How often have we heard that before the Europeans arrived, the Natives were "in touch with the land," that they respected the Great Spirit, asked animals' permission before hunting, never took more than their fair share of what nature had to offer?  And now, this gentleman claims that they also never made war on each other until the Europeans arrived and taught them to do so.  I've heard similar claims made for other groups -- most commonly the Celts, who have also been mythologized to a fare-thee-well, to the point that since the mid-1800s there have been quasi-religious groups of "druids" who have tried to emulate what they think the Celts were doing back then.  More recently, the Afrocentrist movement has claimed that all good things came from Africa, and the extreme wing of that school of thought calls dark-skinned people "Sun People" and light-skinned people "Ice People" -- with all of the value judgments that those terms imply.

There are a couple of problems with all of this -- one of them academic, one of them common-sense.

The academic problem is that because all three of those groups left next to no tangible records, we really don't have all that clear a picture of what they were doing before they were contacted by societies who did write things down.  And when that contact occurred, the records left weren't exactly unbiased -- it's hard to know how much to believe of (for example) what the Romans wrote about the Celts.  Trying to piece together what was going on in the years prior to such contact is decidedly non-trivial, and has to be inferred from archaeological evidence and such indirect evidence as patterns of linguistic distribution.

Queen Boudicca of the Celts by Joseph Martin Kronheim (1855) [Image is in the Public Domain]

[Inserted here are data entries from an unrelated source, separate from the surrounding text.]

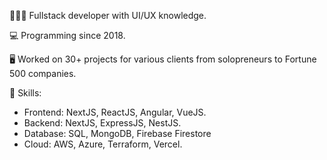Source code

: 👨🏻‍💻 Fullstack developer with UI/UX knowledge.

💻 Programming since 2018.

🖥 Worked on 30+ projects for various clients from solopreneurs to Fortune 500 companies.

🍳 Skills:
  - Frontend: NextJS, ReactJS, Angular, VueJS.
  - Backend: NextJS, ExpressJS, NestJS.
  - Database: SQL, MongoDB, Firebase Firestore
  - Cloud: AWS, Azure, Terraform, Vercel.
  
  
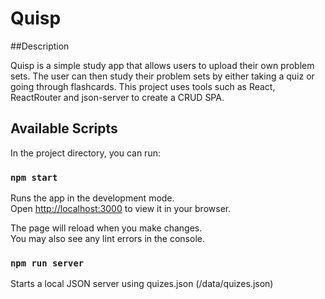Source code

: # Quisp
##Description

Quisp is a simple study app that allows users to upload their own problem sets. The user can then study their problem sets by either taking a quiz or going through flashcards.
This project uses tools such as React, ReactRouter and json-server to create a CRUD SPA.

## Available Scripts

In the project directory, you can run:

### `npm start`

Runs the app in the development mode.\
Open [http://localhost:3000](http://localhost:3000) to view it in your browser.

The page will reload when you make changes.\
You may also see any lint errors in the console.

### `npm run server`

Starts a local JSON server using quizes.json (/data/quizes.json)
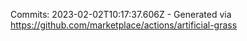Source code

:Commits: 2023-02-02T10:17:37.606Z - Generated via https://github.com/marketplace/actions/artificial-grass
<br>
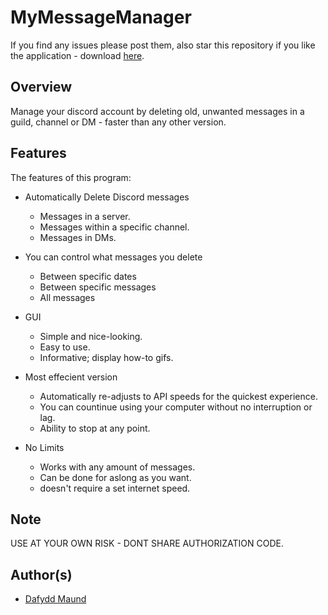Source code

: # MyMessageManager
If you find any issues please post them, also star this repository if you like the application - download [here](https://github.com/Stryzhh/Discord-MyMessageManager/releases).

## Overview
Manage your discord account by deleting old, unwanted messages in a guild, channel or DM - faster than any other version.

## Features

The features of this program:

* Automatically Delete Discord messages
  * Messages in a server.
  * Messages within a specific channel.
  * Messages in DMs.

* You can control what messages you delete
  * Between specific dates
  * Between specific messages
  * All messages

* GUI
  * Simple and nice-looking.
  * Easy to use.
  * Informative; display how-to gifs.

* Most effecient version
  * Automatically re-adjusts to API speeds for the quickest experience.
  * You can countinue using your computer without no interruption or lag.
  * Ability to stop at any point.

* No Limits
  * Works with any amount of messages.
  * Can be done for aslong as you want.
  * doesn't require a set internet speed.

## Note
USE AT YOUR OWN RISK - DONT SHARE AUTHORIZATION CODE.

## Author(s)
* [Dafydd Maund](https://github.com/Stryzhh)
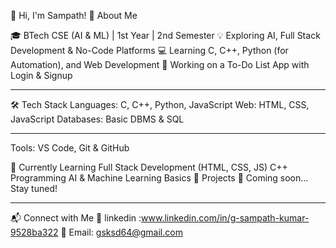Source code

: 👋 Hi, I'm Sampath!
🚀 About Me

🎓 BTech CSE (AI & ML) | 1st Year | 2nd Semester
💡 Exploring AI, Full Stack Development & No-Code Platforms
💻 Learning C, C++, Python (for Automation), and Web Development
🔨 Working on a To-Do List App with Login & Signup

-----------------------------------------------------------------------------------------------------------------------------------------------------------------------------------

🛠️ Tech Stack
Languages: C, C++, Python, JavaScript
Web: HTML, CSS, JavaScript
Databases: Basic DBMS & SQL

-----------------------------------------------------------------------------------------------------------------------------------------------------------------------------------
Tools: VS Code, Git & GitHub

🌱 Currently Learning
Full Stack Development (HTML, CSS, JS)
C++ Programming
AI & Machine Learning Basics
📌 Projects
🚧 Coming soon... Stay tuned!

---------------------------------------------------------------------------------------------------------------------------------------------------------------------------------
📬 Connect with Me
💼 linkedin :www.linkedin.com/in/g-sampath-kumar-9528ba322
📧 Email: gsksd64@gmail.com
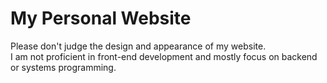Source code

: # My Personal Website
Please don't judge the design and appearance of my website.
<br>
I am not proficient in front-end development and mostly focus on backend or systems programming.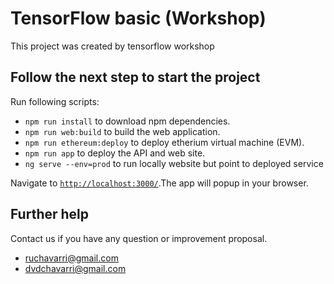# TensorFlow basic (Workshop)

This project was created by tensorflow workshop

## Follow the next step to start the project

Run following scripts:

* `npm run install`             to download npm dependencies.
* `npm run web:build`           to build the web application.
* `npm run ethereum:deploy`     to deploy etherium virtual machine (EVM).
* `npm run app`                 to deploy the API and web site.
* `ng serve --env=prod`         to run locally website but point to deployed service


Navigate to [`http://localhost:3000/`](http://localhost:3000/).The app will popup in your browser.

## Further help

Contact us if you have any question or improvement proposal.
* <a href="mailto:ruchavarri@gmail.com?subject=TensorFlow%20basic%20workshop">ruchavarri@gmail.com</a>
* <a href="mailto:dvdchavarri@gmail.com?subject=TensorFlow%20basic%20workshop">dvdchavarri@gmail.com</a>


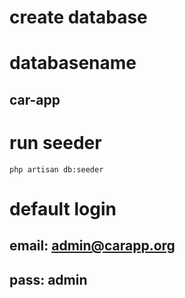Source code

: # create database
# databasename
## car-app

# run seeder
`php artisan db:seeder`

# default login
## email: admin@carapp.org
## pass: admin

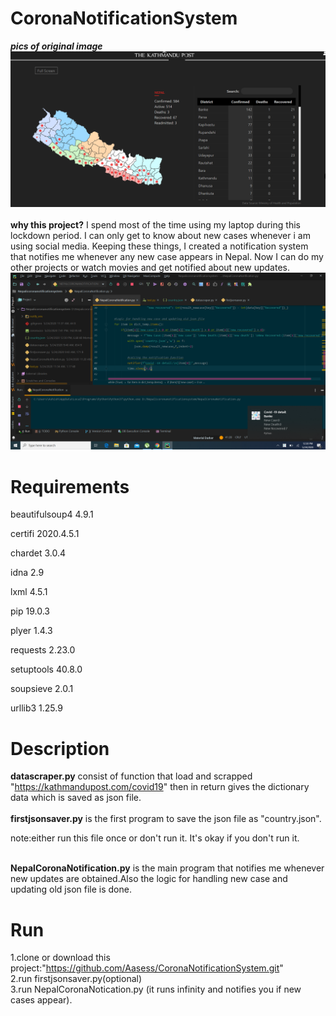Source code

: # CoronaNotificationSystem
<strong>*pics of original image*</strong>
![](images/sitetoparse.png)
<br/><br/>
<strong>why this project?</strong>
I spend most of the time using my laptop during this lockdown period. I can only get to know about new cases whenever i am using social media.
Keeping these things, I created a notification system that notifies me whenever any new case appears in Nepal. Now I can do my other projects or watch movies and get notified about new updates.
![](images/demopic.png)
# Requirements
<p>beautifulsoup4	4.9.1</p>
<p>certifi	2020.4.5.1</p>
<p>chardet	3.0.4</p>	
<p>idna	2.9</p>	
<p>lxml	4.5.1</p>	
<p>pip	19.0.3</p>	
<p>plyer	1.4.3</p>	
<p>requests	2.23.0</p>
<p>setuptools	40.8.0</p>
<p>soupsieve	2.0.1</p>
<p>urllib3	1.25.9</p>

# Description 
   <strong>datascraper.py</strong> consist of function that load and scrapped "https://kathmandupost.com/covid19" then in return gives the dictionary data which is
   saved as  json file.<br/>
 <br/>
 <strong>firstjsonsaver.py</strong> is the first program to save the json file as "country.json".<br/>
 <p>note:either run this file once or don't run it. It's okay if you don't run it.</p>
 <br/>
 <strong>NepalCoronaNotification.py</strong> is the main program that notifies me whenever new updates are obtained.Also the logic for handling new case and updating old json file
 is done.
 
 # Run
 1.clone or download this project:"https://github.com/Aasess/CoronaNotificationSystem.git"
 <br/>
 2.run firstjsonsaver.py(optional)
 <br/>
 3.run NepalCoronaNotication.py (it runs infinity and notifies you if new cases appear).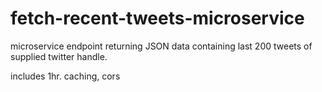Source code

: # fetch-recent-tweets-microservice

microservice endpoint returning JSON data containing last 200 tweets of supplied twitter handle.

includes 1hr. caching, cors
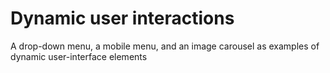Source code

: # Dynamic user interactions

A drop-down menu, a mobile menu, and an image carousel as examples of dynamic user-interface elements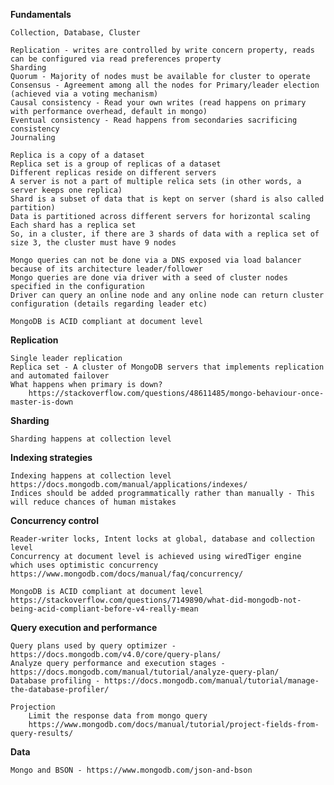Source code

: 
**Fundamentals**

    Collection, Database, Cluster
    
    Replication - writes are controlled by write concern property, reads can be configured via read preferences property
    Sharding
    Quorum - Majority of nodes must be available for cluster to operate
    Consensus - Agreement among all the nodes for Primary/leader election (achieved via a voting mechanism)
    Causal consistency - Read your own writes (read happens on primary with performance overhead, default in mongo)
    Eventual consistency - Read happens from secondaries sacrificing consistency
    Journaling

    Replica is a copy of a dataset
    Replica set is a group of replicas of a dataset
    Different replicas reside on different servers
    A server is not a part of multiple relica sets (in other words, a server keeps one replica)
    Shard is a subset of data that is kept on server (shard is also called partition)
    Data is partitioned across different servers for horizontal scaling
    Each shard has a replica set
    So, in a cluster, if there are 3 shards of data with a replica set of size 3, the cluster must have 9 nodes

    Mongo queries can not be done via a DNS exposed via load balancer because of its architecture leader/follower
    Mongo queries are done via driver with a seed of cluster nodes specified in the configuration
    Driver can query an online node and any online node can return cluster configuration (details regarding leader etc)

    MongoDB is ACID compliant at document level

**Replication**
  
    Single leader replication 
    Replica set - A cluster of MongoDB servers that implements replication and automated failover
    What happens when primary is down?
        https://stackoverflow.com/questions/48611485/mongo-behaviour-once-master-is-down
  
**Sharding**

    Sharding happens at collection level 

**Indexing strategies**

    Indexing happens at collection level
    https://docs.mongodb.com/manual/applications/indexes/
    Indices should be added programmatically rather than manually - This will reduce chances of human mistakes 

**Concurrency control**

    Reader-writer locks, Intent locks at global, database and collection level
    Concurrency at document level is achieved using wiredTiger engine which uses optimistic concurrency
    https://www.mongodb.com/docs/manual/faq/concurrency/

    MongoDB is ACID compliant at document level
    https://stackoverflow.com/questions/7149890/what-did-mongodb-not-being-acid-compliant-before-v4-really-mean

**Query execution and performance**

    Query plans used by query optimizer - https://docs.mongodb.com/v4.0/core/query-plans/
    Analyze query performance and execution stages - https://docs.mongodb.com/manual/tutorial/analyze-query-plan/
    Database profiling - https://docs.mongodb.com/manual/tutorial/manage-the-database-profiler/

    Projection
        Limit the response data from mongo query
        https://www.mongodb.com/docs/manual/tutorial/project-fields-from-query-results/

**Data**

    Mongo and BSON - https://www.mongodb.com/json-and-bson
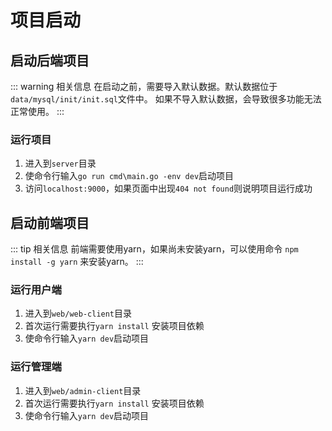 # 项目启动

## 启动后端项目
::: warning 相关信息
在启动之前，需要导入默认数据。默认数据位于`data/mysql/init/init.sql`文件中。
如果不导入默认数据，会导致很多功能无法正常使用。
:::

### 运行项目
1. 进入到`server`目录
2. 使命令行输入`go run cmd\main.go -env dev`启动项目
3. 访问`localhost:9000`，如果页面中出现`404 not found`则说明项目运行成功


## 启动前端项目
::: tip 相关信息
前端需要使用yarn，如果尚未安装yarn，可以使用命令 `npm install -g yarn` 来安装yarn。
:::

### 运行用户端
1. 进入到`web/web-client`目录
2. 首次运行需要执行`yarn install` 安装项目依赖
3. 使命令行输入`yarn dev`启动项目

### 运行管理端
1. 进入到`web/admin-client`目录
2. 首次运行需要执行`yarn install` 安装项目依赖
3. 使命令行输入`yarn dev`启动项目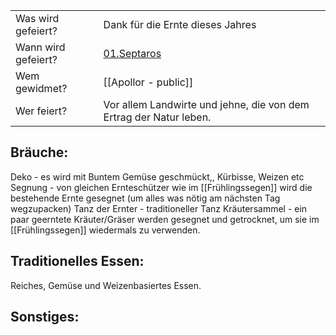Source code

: 
|                     |                                                                                                                     |
| ------------------- | ------------------------------------------------------------------------------------------------------------------- |
| Was wird gefeiert?  | Dank für die Ernte dieses Jahres                                                                                    |
| Wann wird gefeiert? | [01.Septaros](https://app.fantasy-calendar.com/calendars/deef3192d1c38ff2acc84309a1b7e01f?year=18376&month=6&day=1) |
| Wem gewidmet?       | [[Apollor - public]]                                                                                                |
| Wer feiert?         | Vor allem Landwirte und jehne, die von dem Ertrag der Natur leben.                                                  |
## Bräuche:
Deko - es wird mit Buntem Gemüse geschmückt,, Kürbisse, Weizen etc
Segnung - von gleichen Ernteschützer wie im [[Frühlingssegen]] wird die bestehende Ernte gesegnet (um alles was nötig am nächsten Tag wegzupacken)
Tanz der Ernter - traditioneller Tanz
Kräutersammel - ein paar geerntete Kräuter/Gräser werden gesegnet und getrocknet, um sie im [[Frühlingssegen]] wiedermals zu verwenden.
## Traditionelles Essen:
Reiches, Gemüse und Weizenbasiertes Essen.
## Sonstiges:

In preparation for writing this, I tried to find out what was actually known to anthropologists about the nature of society in pre-Columbian North America, and the answer is: surprisingly little.  I'm no anthropologist myself, so am unqualified to make a firm judgment, but what did strike me about the papers I read is that they don't even necessarily agree with each other.  The tangible artifacts left behind by some groups (e.g. the Pueblo cultures of the US Southwest) seem to suggest a peaceful agricultural existence, but that, too, is a guess.  It seems fairly certain that the Haudenosaunee (Iroquois) tribes of the Northeastern US did a good bit of fighting with the Algonquian tribes of Eastern Canada; those groups were "traditional enemies" and apparently were happily beating each other up long before the French and English arrived and made things worse.  Certainly the Aztecs, Maya, and Incas of Central and South America were not exactly what you might call peaceful by nature -- stone carvings show Aztec priests ripping the hearts from living sacrificial victims, and at least some of those victims appear from the carvings to have been prisoners of war.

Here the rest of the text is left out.